▶ [What is expected] Copy every line of the listing that holds the string "品葱用户".

▶ [Dataset records]
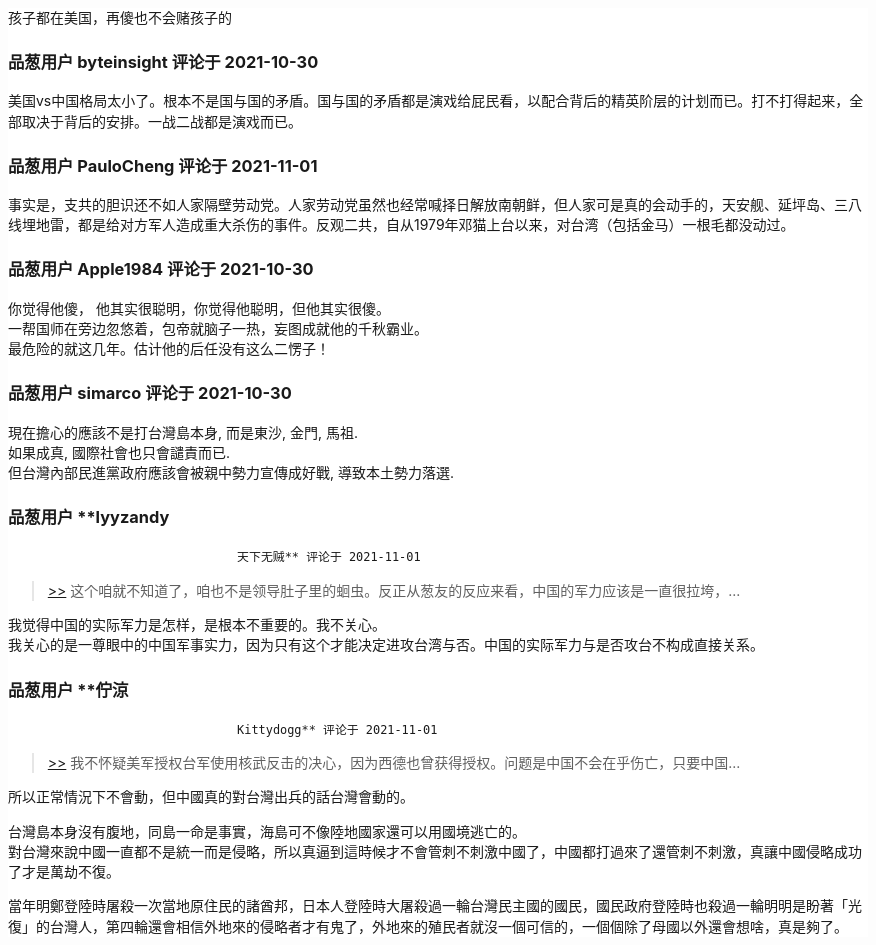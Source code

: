 孩子都在美国，再傻也不会赌孩子的
        


            
### 品葱用户 **byteinsight** 评论于 2021-10-30
        
美国vs中国格局太小了。根本不是国与国的矛盾。国与国的矛盾都是演戏给屁民看，以配合背后的精英阶层的计划而已。打不打得起来，全部取决于背后的安排。一战二战都是演戏而已。
        


            
### 品葱用户 **PauloCheng** 评论于 2021-11-01
        
事实是，支共的胆识还不如人家隔壁劳动党。人家劳动党虽然也经常喊择日解放南朝鲜，但人家可是真的会动手的，天安舰、延坪岛、三八线埋地雷，都是给对方军人造成重大杀伤的事件。反观二共，自从1979年邓猫上台以来，对台湾（包括金马）一根毛都没动过。
        


            
### 品葱用户 **Apple1984** 评论于 2021-10-30
        
你觉得他傻， 他其实很聪明，你觉得他聪明，但他其实很傻。  
一帮国师在旁边忽悠着，包帝就脑子一热，妄图成就他的千秋霸业。  
最危险的就这几年。估计他的后任没有这么二愣子！
        


            
### 品葱用户 **simarco** 评论于 2021-10-30
        
現在擔心的應該不是打台灣島本身, 而是東沙, 金門, 馬祖.   
如果成真, 國際社會也只會譴責而已.   
但台灣內部民進黨政府應該會被親中勢力宣傳成好戰, 導致本土勢力落選.
        


            
### 品葱用户 **lyyzandy				
									天下无贼** 评论于 2021-11-01
        
> [\>>]( "/article/item_id-708657#") 这个咱就不知道了，咱也不是领导肚子里的蛔虫。反正从葱友的反应来看，中国的军力应该是一直很拉垮，...

  
我觉得中国的实际军力是怎样，是根本不重要的。我不关心。  
我关心的是一尊眼中的中国军事实力，因为只有这个才能决定进攻台湾与否。中国的实际军力与是否攻台不构成直接关系。
        


            
### 品葱用户 **佇涼				
									Kittydogg** 评论于 2021-11-01
        
> [\>>]( "/article/item_id-708710#") 我不怀疑美军授权台军使用核武反击的决心，因为西德也曾获得授权。问题是中国不会在乎伤亡，只要中国...

  
  
所以正常情況下不會動，但中國真的對台灣出兵的話台灣會動的。  
  
台灣島本身沒有腹地，同島一命是事實，海島可不像陸地國家還可以用國境逃亡的。  
對台灣來說中國一直都不是統一而是侵略，所以真逼到這時候才不會管刺不刺激中國了，中國都打過來了還管刺不刺激，真讓中國侵略成功了才是萬劫不復。  
  
當年明鄭登陸時屠殺一次當地原住民的諸酋邦，日本人登陸時大屠殺過一輪台灣民主國的國民，國民政府登陸時也殺過一輪明明是盼著「光復」的台灣人，第四輪還會相信外地來的侵略者才有鬼了，外地來的殖民者就沒一個可信的，一個個除了母國以外還會想啥，真是夠了。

▶ [Exercise response]
### 品葱用户 **byteinsight** 评论于 2021-10-30
### 品葱用户 **PauloCheng** 评论于 2021-11-01
### 品葱用户 **Apple1984** 评论于 2021-10-30
### 品葱用户 **simarco** 评论于 2021-10-30
### 品葱用户 **lyyzandy				
### 品葱用户 **佇涼				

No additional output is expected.